With winter arriving, the Mithridatic army's situation became desperate. Starvation spread through the camp. Plague followed, brought on — the sources report soberly — by corpses left unburied among the soldiers. The men who had marched to Cyzicus in overwhelming numbers were dying not in battle but of hunger and disease, cold and exposure. The king who had rebuilt his power after defeat by Sulla now faced something worse than military reversal: the slow disintegration of an army from within.
When Mithridates finally decided to withdraw, he used the cover of winter weather to break through Lucullus's encirclement and march his surviving forces toward Lampsacus on the Hellespont. But the army that reached Lampsacus was not the one that had set out. On the road, Lucullus's forces caught up with the retreating column at the Granicus River — the same river where Alexander the Great had won his first victory over Persia in 334 BC — and attacked. The destruction was severe.
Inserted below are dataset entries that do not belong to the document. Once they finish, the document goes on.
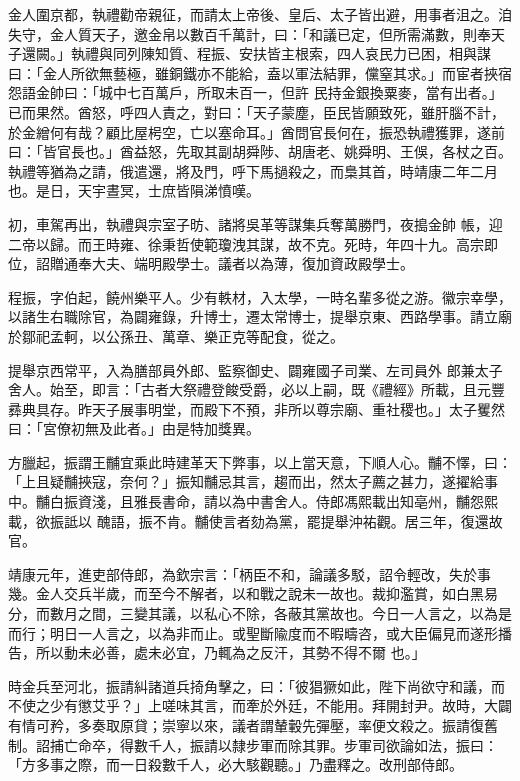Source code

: \begin{pinyinscope}
 金人圍京都，執禮勸帝親征，而請太上帝後、皇后、太子皆出避，用事者沮之。洎失守，金人質天子，邀金帛以數百千萬計，曰：「和議已定，但所需滿數，則奉天子還闕。」執禮與同列陳知質、程振、安扶皆主根索，四人哀民力已困，相與謀曰：「金人所欲無藝極，雖銅鐵亦不能給，盍以軍法結罪，儻窒其求。」而宦者挾宿怨語金帥曰：「城中七百萬戶，所取未百一，但許
 民持金銀換粟麥，當有出者。」已而果然。酋怒，呼四人責之，對曰：「天子蒙塵，臣民皆願致死，雖肝腦不計，於金繒何有哉？顧比屋枵空，亡以塞命耳。」酋問官長何在，振恐執禮獲罪，遂前曰：「皆官長也。」酋益怒，先取其副胡舜陟、胡唐老、姚舜明、王俁，各杖之百。執禮等猶為之請，俄遣還，將及門，呼下馬撾殺之，而梟其首，時靖康二年二月也。是日，天宇晝冥，士庶皆隕涕憤嘆。



 初，車駕再出，執禮與宗室子昉、諸將吳革等謀集兵奪萬勝門，夜搗金帥
 帳，迎二帝以歸。而王時雍、徐秉哲使範瓊洩其謀，故不克。死時，年四十九。高宗即位，詔贈通奉大夫、端明殿學士。議者以為薄，復加資政殿學士。



 程振，字伯起，饒州樂平人。少有軼材，入太學，一時名輩多從之游。徽宗幸學，以諸生右職除官，為闢雍錄，升博士，遷太常博士，提舉京東、西路學事。請立廟於鄒祀孟軻，以公孫丑、萬章、樂正克等配食，從之。



 提舉京西常平，入為膳部員外郎、監察御史、闢雍國子司業、左司員外
 郎兼太子舍人。始至，即言：「古者大祭禮登餕受爵，必以上嗣，既《禮經》所載，且元豐彞典具存。昨天子展事明堂，而殿下不預，非所以尊宗廟、重社稷也。」太子矍然曰：「宮僚初無及此者。」由是特加獎異。



 方臘起，振謂王黼宜乘此時建革天下弊事，以上當天意，下順人心。黼不懌，曰：「上且疑黼挾寇，奈何？」振知黼忌其言，趨而出，然太子薦之甚力，遂擢給事中。黼白振資淺，且雅長書命，請以為中書舍人。侍郎馮熙載出知亳州，黼怨熙載，欲振詆以
 醜語，振不肯。黼使言者劾為黨，罷提舉沖祐觀。居三年，復還故官。



 靖康元年，進吏部侍郎，為欽宗言：「柄臣不和，論議多駁，詔令輕改，失於事幾。金人交兵半歲，而至今不解者，以和戰之說未一故也。裁抑濫賞，如白黑易分，而數月之間，三變其議，以私心不除，各蔽其黨故也。今日一人言之，以為是而行；明日一人言之，以為非而止。或聖斷隃度而不暇疇咨，或大臣偏見而遂形播告，所以動未必善，處未必宜，乃輒為之反汗，其勢不得不爾
 也。」



 時金兵至河北，振請糾諸道兵掎角擊之，曰：「彼猖獗如此，陛下尚欲守和議，而不使之少有懲艾乎？」上嗟味其言，而牽於外廷，不能用。拜開封尹。故時，大闢有情可矜，多奏取原貸；崇寧以來，議者謂輦轂先彈壓，率便文殺之。振請復舊制。詔捕亡命卒，得數千人，振請以隸步軍而除其罪。步軍司欲論如法，振曰：「方多事之際，而一日殺數千人，必大駭觀聽。」乃盡釋之。改刑部侍郎。




\end{pinyinscope}
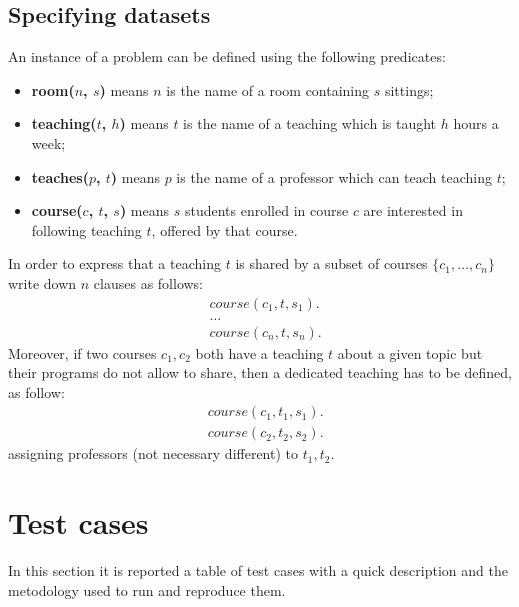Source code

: \documentclass[10pt,a4paper]{article} %
\begin{document}
    \subsection{Specifying datasets}
    An instance of a problem can be defined using the following predicates:
    \begin{itemize}
        \item \textbf{room($n$, $s$)} means $n$ is the name
            of a room containing $s$ sittings;
        \item \textbf{teaching($t$, $h$)} means $t$ is the name
            of a teaching which is taught $h$ hours a week;
        \item \textbf{teaches($p$, $t$)} means $p$ is the name
            of a professor which can teach teaching $t$;
        \item \textbf{course($c$, $t$, $s$)} means $s$ students
            enrolled in course $c$ are interested in following
            teaching $t$, offered by that course.
    \end{itemize}
    In order to express that a teaching $t$ is shared by a subset of
    courses $\lbrace c_1, \ldots, c_n \rbrace$ write down $n$ clauses
    as follows:
    \begin{displaymath}
        \begin{split}
            & course(c_1, t, s_1).\\
            & \ldots \\
            & course(c_n, t, s_n).
        \end{split}
    \end{displaymath}
    Moreover, if two courses $c_1, c_2$ both have a teaching $t$ about
    a given topic but their programs do not allow to share, then
    a dedicated teaching has to be defined, as follow:
    \begin{displaymath}
        \begin{split}
            & course(c_1, t_1, s_1).\\
            & course(c_2, t_2, s_2).
        \end{split}
    \end{displaymath}
    assigning professors (not necessary different) to $t_1, t_2$.

    \section{Test cases}
    In this section it is reported a table of test cases with a
    quick description and the metodology used to run and reproduce them.
\end{document}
Of the approximately 300,000 soldiers who had marched into Bithynia, only around 20,000 effective troops remained by the time Mithridates reached safety. The ancient sources describe the siege as an unmitigated disaster for Pontus. It was not a loss on a battlefield — there was no climactic engagement. It was attrition: the slow arithmetic of a large army consuming more than it could replenish, in hostile terrain, under an opponent who understood that arithmetic better than the king did.
The people of Cyzicus who held the city through the siege of 73 BC were defending something that mattered. The city was, by that point, the leading city of northern Mysia and a Roman ally of long standing. Its gold coins — the cyziceni — had been a standard currency across the Greek world for centuries. Its Temple of Hadrian, not yet built, would eventually rise to a scale that made ancient writers rank it among the wonders of the world. The city that withstood Mithridates was rewarded by Rome with an extension of territory and recognition of its municipal independence.
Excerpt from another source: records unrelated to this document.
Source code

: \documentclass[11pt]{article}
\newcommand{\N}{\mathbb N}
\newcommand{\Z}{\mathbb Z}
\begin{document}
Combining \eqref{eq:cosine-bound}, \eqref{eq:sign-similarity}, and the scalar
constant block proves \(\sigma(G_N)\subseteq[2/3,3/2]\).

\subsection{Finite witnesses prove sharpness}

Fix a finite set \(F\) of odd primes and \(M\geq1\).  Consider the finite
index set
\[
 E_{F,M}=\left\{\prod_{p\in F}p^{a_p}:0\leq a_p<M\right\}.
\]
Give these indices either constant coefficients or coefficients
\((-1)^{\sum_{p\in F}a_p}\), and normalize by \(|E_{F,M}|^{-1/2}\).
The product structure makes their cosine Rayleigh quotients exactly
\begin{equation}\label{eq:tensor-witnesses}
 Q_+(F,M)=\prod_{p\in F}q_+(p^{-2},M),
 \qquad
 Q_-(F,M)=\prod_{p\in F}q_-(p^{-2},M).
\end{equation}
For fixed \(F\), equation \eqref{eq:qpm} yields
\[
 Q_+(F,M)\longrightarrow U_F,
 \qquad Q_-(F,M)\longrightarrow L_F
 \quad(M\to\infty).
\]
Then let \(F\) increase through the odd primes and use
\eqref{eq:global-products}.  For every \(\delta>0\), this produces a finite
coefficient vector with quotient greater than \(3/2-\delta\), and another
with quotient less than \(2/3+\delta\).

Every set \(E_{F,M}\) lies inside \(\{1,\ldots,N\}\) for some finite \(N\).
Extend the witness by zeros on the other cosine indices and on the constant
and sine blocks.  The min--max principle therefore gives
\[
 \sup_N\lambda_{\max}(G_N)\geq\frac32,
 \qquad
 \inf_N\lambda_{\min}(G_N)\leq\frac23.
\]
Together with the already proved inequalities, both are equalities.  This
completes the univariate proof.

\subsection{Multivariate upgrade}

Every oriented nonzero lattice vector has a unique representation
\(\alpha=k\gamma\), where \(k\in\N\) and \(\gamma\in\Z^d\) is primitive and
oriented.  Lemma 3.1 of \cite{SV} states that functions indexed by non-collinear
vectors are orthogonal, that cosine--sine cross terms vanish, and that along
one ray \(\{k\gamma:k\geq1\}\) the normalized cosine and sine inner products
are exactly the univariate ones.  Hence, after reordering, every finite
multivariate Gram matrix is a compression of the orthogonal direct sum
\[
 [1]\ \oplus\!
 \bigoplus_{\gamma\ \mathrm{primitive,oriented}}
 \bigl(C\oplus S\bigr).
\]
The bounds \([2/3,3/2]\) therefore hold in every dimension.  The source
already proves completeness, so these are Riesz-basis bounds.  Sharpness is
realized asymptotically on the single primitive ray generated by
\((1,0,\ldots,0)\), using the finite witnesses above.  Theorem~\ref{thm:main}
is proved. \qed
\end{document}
The men and women inside Cyzicus's walls in the winter of 73–72 BC endured not only the threat of siege weapons but the knowledge that an enormous army encircled them. They watched from their walls as that army starved. The besiegers suffered; the besieged held on. It was, in the end, the city's geography and the patience of Lucullus that decided matters — not heroic assault, but the grinding mathematics of supply.
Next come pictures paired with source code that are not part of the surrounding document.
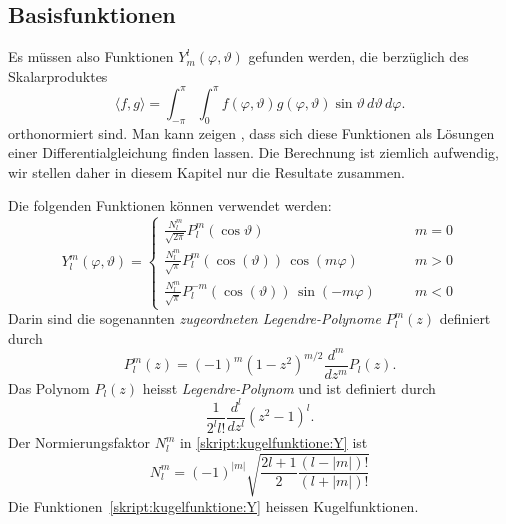 \subsection{Basisfunktionen}
Es müssen also Funktionen $Y_m^l(\varphi,\vartheta)$ gefunden werden,
die berzüglich des Skalarproduktes
\begin{equation}
\langle f,g\rangle
=
\int_{-\pi}^{\pi} \int_0^\pi 
f(\varphi,\vartheta) g(\varphi,\vartheta)
\sin\vartheta\,d\vartheta\,d\varphi
\label{skript:kugelfunktionen:skalarprodukt}.
\end{equation}
orthonormiert sind.
Man kann zeigen \cite{skript:tabea}, dass sich diese Funktionen als Lösungen
einer Differentialgleichung finden lassen.
Die Berechnung ist ziemlich aufwendig, wir stellen daher in diesem
Kapitel nur die Resultate zusammen.

Die folgenden Funktionen können verwendet werden:
\begin{equation}
Y^m_l(\varphi,\vartheta)
=
\begin{cases}
\displaystyle
\frac{N^m_l}{\sqrt{2\pi}} P^m_l(\cos\vartheta)&\qquad m=0
\\[10pt]
\displaystyle
\frac{N^m_l}{\sqrt{\pi}} P^m_l(\cos(\vartheta))\,\cos(m\varphi)&\qquad m>0
\\[10pt]
\displaystyle
\frac{N^m_l}{\sqrt{\pi}} P^{-m}_l(\cos(\vartheta))\,\sin(-m\varphi)&\qquad m<0
\end{cases}
\label{skript:kugelfunktione:Y}
\end{equation}
Darin sind die sogenannten {\em zugeordneten Legendre-Polynome} $P^m_l(z)$
definiert durch
\begin{equation}
P^m_l(z)
=
(-1)^m(1-z^2)^{m/2}\frac{d^m}{dz^m}P_l(z).
\end{equation}
Das Polynom $P_l(z)$ heisst {\em Legendre-Polynom}
%
und ist definiert durch
\begin{equation}
\frac{1}{2^ll!}\frac{d^l}{dz^l}(z^2-1)^l.
\end{equation}
Der Normierungsfaktor $N^m_l$ in 
\eqref{skript:kugelfunktione:Y}
ist
\begin{equation}
N^m_l
=
(-1)^{|m|}\sqrt{
\frac{2l+1}{2}\frac{(l-|m|)!}{(l+|m|)!}
}
\end{equation}
Die Funktionen~\eqref{skript:kugelfunktione:Y} heissen Kugelfunktionen.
The siege site is centered on ancient Cyzicus at approximately 40.40°N, 27.80°E, on the Kapıdağ Peninsula in Balıkesir Province, northwestern Turkey. At 3,000–5,000 feet, the peninsula's narrow connection to the Anatolian mainland — the Belkıs Tombolo — is clearly visible, and the surrounding waters of Bandırma Gulf to the east and Erdek Gulf to the west make the peninsula's defensible geography apparent. The hill from which Lucullus would have observed the siege is in the low terrain northeast of the peninsula's base. The nearest airport is LTBG (Bandırma Airport), approximately 20 km northeast on the mainland. The ruins of ancient Cyzicus lie east of modern Erdek, marked by the Bal-Kız site off the Bandırma road.